> **ASSIGNED TASK**: Set down, character for character, everything in the records below from the line holding "####### 2\.1\.2 Provinciaal Beleid" down to the line holding "De Provinciale Ruimtelijke Structuurvisie", and no other line.

> **DATASET ENTRIES**:
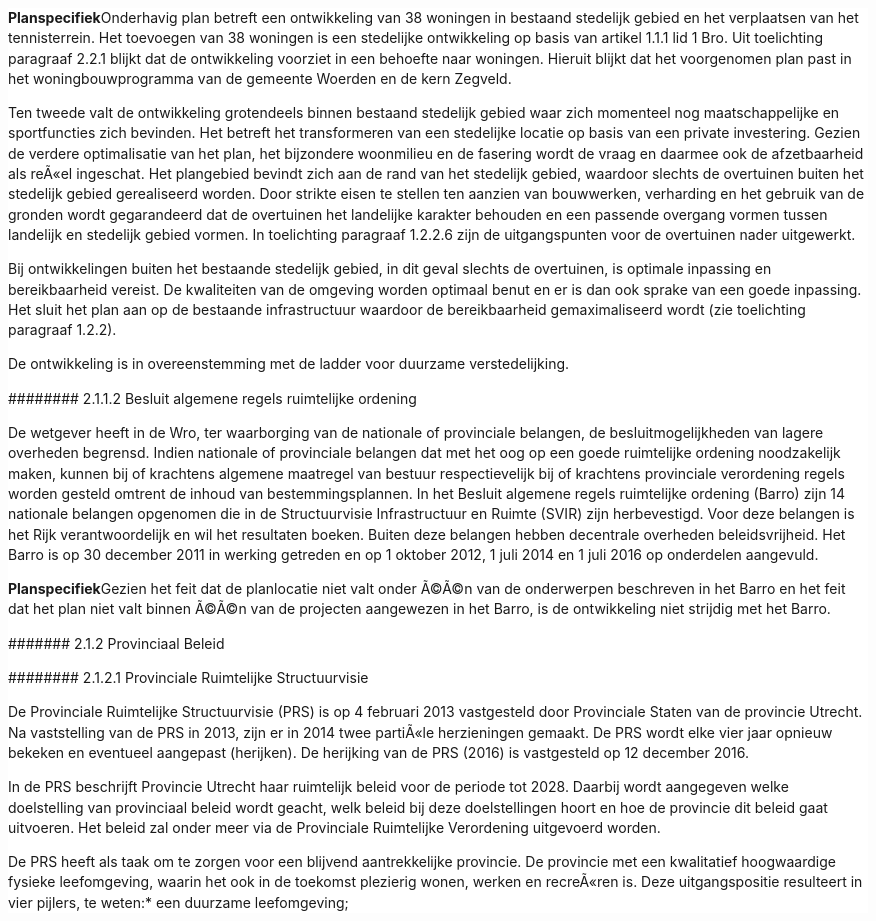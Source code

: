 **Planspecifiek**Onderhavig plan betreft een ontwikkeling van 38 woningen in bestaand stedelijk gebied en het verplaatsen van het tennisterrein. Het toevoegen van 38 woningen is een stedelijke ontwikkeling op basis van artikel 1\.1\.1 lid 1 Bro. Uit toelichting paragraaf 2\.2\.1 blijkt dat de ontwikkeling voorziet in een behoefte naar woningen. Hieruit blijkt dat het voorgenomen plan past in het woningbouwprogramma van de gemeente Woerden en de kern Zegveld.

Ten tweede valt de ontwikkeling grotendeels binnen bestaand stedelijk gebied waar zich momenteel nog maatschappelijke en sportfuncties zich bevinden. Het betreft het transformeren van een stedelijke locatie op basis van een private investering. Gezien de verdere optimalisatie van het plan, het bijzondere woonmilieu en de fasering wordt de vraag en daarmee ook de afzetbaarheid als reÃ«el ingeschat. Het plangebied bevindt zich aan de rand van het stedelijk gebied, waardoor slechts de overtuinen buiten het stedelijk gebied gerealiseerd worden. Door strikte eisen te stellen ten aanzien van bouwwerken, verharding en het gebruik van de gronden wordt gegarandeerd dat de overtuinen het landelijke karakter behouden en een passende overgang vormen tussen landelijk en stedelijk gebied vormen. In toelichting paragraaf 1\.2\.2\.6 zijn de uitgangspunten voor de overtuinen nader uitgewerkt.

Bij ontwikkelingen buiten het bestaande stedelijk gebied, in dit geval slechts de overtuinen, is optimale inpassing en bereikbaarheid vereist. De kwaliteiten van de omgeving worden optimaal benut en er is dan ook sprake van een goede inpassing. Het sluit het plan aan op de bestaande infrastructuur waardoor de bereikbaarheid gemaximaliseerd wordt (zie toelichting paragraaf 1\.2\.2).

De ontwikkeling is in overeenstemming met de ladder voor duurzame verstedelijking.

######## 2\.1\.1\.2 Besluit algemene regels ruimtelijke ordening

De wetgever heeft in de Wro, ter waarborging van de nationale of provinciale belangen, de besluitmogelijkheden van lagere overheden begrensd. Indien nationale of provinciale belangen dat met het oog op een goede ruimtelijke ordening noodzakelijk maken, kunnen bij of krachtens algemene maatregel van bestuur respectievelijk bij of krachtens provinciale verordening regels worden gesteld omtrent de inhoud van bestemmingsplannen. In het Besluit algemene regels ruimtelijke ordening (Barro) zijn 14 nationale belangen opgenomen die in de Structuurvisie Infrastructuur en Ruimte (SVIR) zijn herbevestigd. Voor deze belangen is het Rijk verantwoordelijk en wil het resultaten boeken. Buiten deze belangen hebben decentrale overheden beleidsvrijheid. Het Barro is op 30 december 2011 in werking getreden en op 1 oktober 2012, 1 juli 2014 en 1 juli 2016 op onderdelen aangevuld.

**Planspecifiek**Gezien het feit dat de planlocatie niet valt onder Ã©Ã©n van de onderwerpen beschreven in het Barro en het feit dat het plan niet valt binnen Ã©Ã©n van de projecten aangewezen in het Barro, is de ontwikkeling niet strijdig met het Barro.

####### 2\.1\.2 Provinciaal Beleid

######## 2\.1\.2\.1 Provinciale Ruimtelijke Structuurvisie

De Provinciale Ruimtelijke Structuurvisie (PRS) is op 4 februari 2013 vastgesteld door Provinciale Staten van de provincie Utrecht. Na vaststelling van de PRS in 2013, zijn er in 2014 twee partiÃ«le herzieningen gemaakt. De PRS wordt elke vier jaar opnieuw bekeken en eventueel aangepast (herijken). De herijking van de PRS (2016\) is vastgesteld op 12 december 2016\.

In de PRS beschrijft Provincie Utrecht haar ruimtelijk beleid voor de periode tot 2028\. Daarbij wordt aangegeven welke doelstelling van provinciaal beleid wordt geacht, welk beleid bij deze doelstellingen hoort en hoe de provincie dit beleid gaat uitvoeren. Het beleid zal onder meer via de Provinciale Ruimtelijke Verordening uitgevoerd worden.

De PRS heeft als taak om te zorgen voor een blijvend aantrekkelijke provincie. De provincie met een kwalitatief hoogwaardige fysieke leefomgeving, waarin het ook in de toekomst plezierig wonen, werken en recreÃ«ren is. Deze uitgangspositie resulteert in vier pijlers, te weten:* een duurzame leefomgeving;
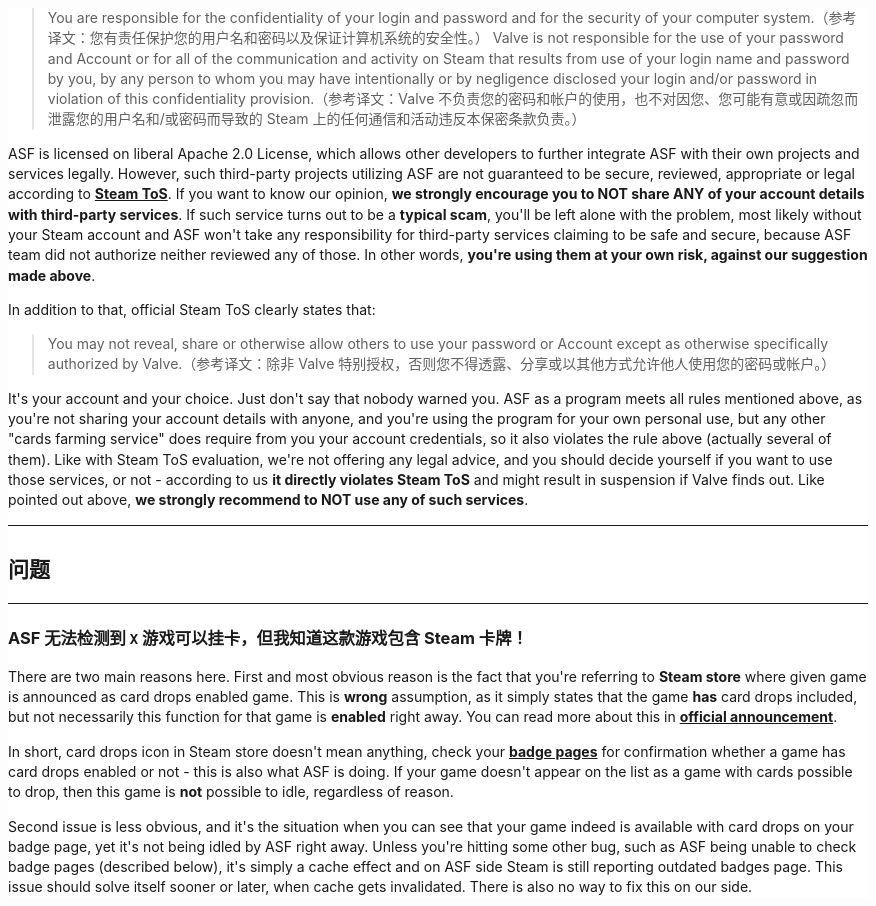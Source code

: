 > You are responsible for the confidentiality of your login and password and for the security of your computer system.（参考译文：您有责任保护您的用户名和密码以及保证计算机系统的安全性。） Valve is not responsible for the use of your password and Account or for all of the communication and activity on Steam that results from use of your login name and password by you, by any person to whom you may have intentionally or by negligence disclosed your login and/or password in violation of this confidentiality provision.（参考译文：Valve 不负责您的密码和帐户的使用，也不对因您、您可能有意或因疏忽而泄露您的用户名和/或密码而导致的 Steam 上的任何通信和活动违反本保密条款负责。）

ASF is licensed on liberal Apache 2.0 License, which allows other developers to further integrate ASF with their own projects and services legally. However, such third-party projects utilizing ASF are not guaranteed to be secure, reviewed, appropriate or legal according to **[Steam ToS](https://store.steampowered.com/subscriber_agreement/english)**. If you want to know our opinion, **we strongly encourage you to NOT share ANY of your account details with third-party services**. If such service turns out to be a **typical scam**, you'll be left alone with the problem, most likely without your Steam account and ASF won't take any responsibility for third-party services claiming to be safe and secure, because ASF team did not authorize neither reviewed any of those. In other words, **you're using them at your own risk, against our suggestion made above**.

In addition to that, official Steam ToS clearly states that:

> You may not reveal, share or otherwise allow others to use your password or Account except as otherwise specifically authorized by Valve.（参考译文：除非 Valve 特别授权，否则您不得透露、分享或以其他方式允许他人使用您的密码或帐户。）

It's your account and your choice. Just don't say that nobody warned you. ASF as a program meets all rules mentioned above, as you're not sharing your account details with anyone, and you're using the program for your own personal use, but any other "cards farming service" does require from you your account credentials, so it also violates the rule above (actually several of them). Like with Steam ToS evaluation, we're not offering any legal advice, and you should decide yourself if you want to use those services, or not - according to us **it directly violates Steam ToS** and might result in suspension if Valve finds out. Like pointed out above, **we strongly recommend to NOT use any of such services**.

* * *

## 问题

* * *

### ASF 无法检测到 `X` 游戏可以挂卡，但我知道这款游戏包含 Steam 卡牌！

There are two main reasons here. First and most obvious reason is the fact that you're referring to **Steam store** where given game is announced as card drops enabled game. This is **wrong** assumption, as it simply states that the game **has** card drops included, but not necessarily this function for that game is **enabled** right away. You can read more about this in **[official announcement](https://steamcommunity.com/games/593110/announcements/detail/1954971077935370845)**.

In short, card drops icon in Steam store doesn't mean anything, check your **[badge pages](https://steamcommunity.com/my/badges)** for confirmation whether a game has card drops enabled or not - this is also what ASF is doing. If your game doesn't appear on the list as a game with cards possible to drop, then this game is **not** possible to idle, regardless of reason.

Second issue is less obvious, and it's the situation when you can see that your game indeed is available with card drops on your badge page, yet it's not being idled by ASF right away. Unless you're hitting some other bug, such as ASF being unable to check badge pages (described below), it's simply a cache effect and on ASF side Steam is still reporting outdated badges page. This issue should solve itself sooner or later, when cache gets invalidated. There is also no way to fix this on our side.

> **ANSWER BOX**:
####### 2\.1\.2 Provinciaal Beleid

######## 2\.1\.2\.1 Provinciale Ruimtelijke Structuurvisie

De Provinciale Ruimtelijke Structuurvisie (PRS) is op 4 februari 2013 vastgesteld door Provinciale Staten van de provincie Utrecht. Na vaststelling van de PRS in 2013, zijn er in 2014 twee partiÃ«le herzieningen gemaakt. De PRS wordt elke vier jaar opnieuw bekeken en eventueel aangepast (herijken). De herijking van de PRS (2016\) is vastgesteld op 12 december 2016\.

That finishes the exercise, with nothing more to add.